Bei der Betrachtung aller Treibhausgasemissionen des Gesundheitswesens nimmt die Herstellung von Medikamenten mit 25 % den größten Teil ein. Deshalb lohnt es sich, deren Einsatz zu reflektieren. Die Deutsche Gesellschaft für Allgemeinmedizin und Familienmedizin (DEGAM) gibt Leitlinien zur klimabewussten Verordnung heraus. Demnach wird beispielsweise empfohlen, Dosieraerosole aufgrund ihrer hohen Treibhausgasemissionen durch Pulverinhalatoren zu ersetzen.
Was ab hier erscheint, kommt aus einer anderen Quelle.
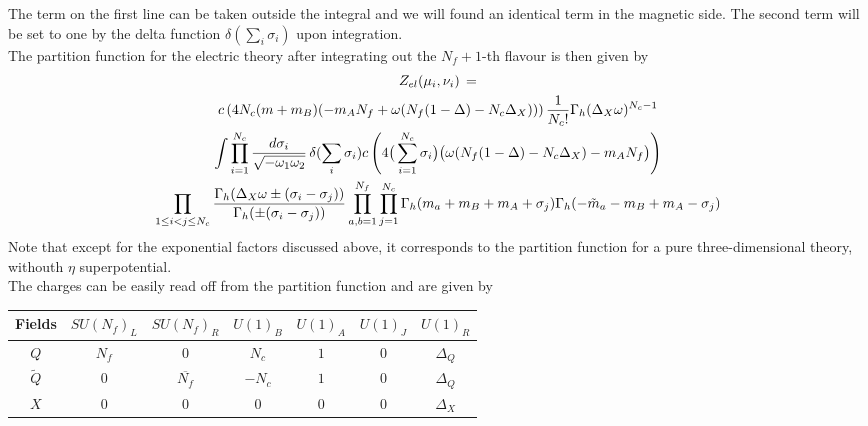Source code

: The term on the first line can be taken outside the integral and we will found an identical term in the magnetic side.
The second term will be set to one by the delta function $\delta(\sum_i \sigma_i)$ upon integration.\\
The partition function for the electric theory after integrating out the $N_f +1$-th flavour is then given by
\begin{multline}
 Z_{el} ( \mu_i , \nu_i )\,  =  \\
 c \left( 4 N_c  ( m  + m_B ) (-  m_A N_f   + \omega ( N_f (1 - \Delta)  - N_c \Delta_X ) ) \right) 
 {1 \over N_c ! }
\Gamma_h ( \Delta_X \omega )^{N_c-1} 
\\ \int
\prod_{i=1}^{N_c} \frac{d \sigma_i}{\sqrt{- \omega_1 \omega_2}} \, \delta( \sum_i \sigma_i)  c \left( 4\big( \sum_{i=1}^{N_c}  \sigma_i  \big) \big( \omega( N_f (1 - \Delta)  - N_c \Delta_X)  -  m_A N_f \big) \right) 
\\
   \prod_{ 1 \leq i<j \leq N_c} \frac{ \Gamma_h( \Delta_X \omega \pm (\sigma_i - \sigma_j)) }{ \Gamma_h ( \pm (\sigma_i - \sigma_j) )}
 \prod_{a,b=1}^{N_f} \prod_{j=1}^{N_c} \Gamma_h ( m_a + m_B + m_A + \sigma_j) \Gamma_h ( -\tilde{m}_a -m_B + m_A - \sigma_j)
\end{multline}
Note that except for the exponential factors discussed above, it corresponds to the partition function for a pure three-dimensional theory, withouth $\eta$ superpotential.\\
The charges can be easily read off from the partition function and are given by 
\begin{table}[h!]
 \begin{tabular}{|c |c |c |c |c |c |c |}
\hline
Fields & $SU(N_f)_L$ & $SU(N_f)_R$ & $U(1)_B$ & $U(1)_A$ & $U(1)_J$ & $U(1)_R $ \\
\hline
$Q$ & $N_f$ & 0  &$ N_c $& $1 $& 0  & $\Delta_Q$ \\
$\tilde{Q} $  & 0  &$\overline{N_f}$ & $ - N_c $& $1 $ & 0 & $\Delta_Q$ \\
$X$ & 0 & 0 & 0 & 0 &0 & $\Delta_X$ \\
\hline
\end{tabular}
\centering
\end{table}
Es wird außerdem vermutet, dass die Überversorgung in Deutschland pro Kopf etwa 0,1 Tonnen CO2 ausmacht. Durch einen zielgerichteten Einsatz von Medikamenten wird also unnötiger CO2-Verbrauch vermieden.

Neue Mobilität wagen

Auch der Verkehrssektor ist ein wirksamer Hebel zur Reduzierung der CO2-Emissionen. Es lohnt sich, mit gutem Vorbild voranzugehen und über die Anschaffung eines E-Autos für die Hausbesuche nachzudenken. Eine E-Ladesäule vor der Praxis, am besten gespeist durch Fotovoltaik auf dem Dach, fördert die E-Mobilität der Patienten. Fahrradständer direkt vor dem Gebäude machen die Anfahrt mit dem Rad einfacher. Nur wenn wir entsprechende Infrastruktur in allen Bereichen schaffen, gelingt uns die Verkehrswende.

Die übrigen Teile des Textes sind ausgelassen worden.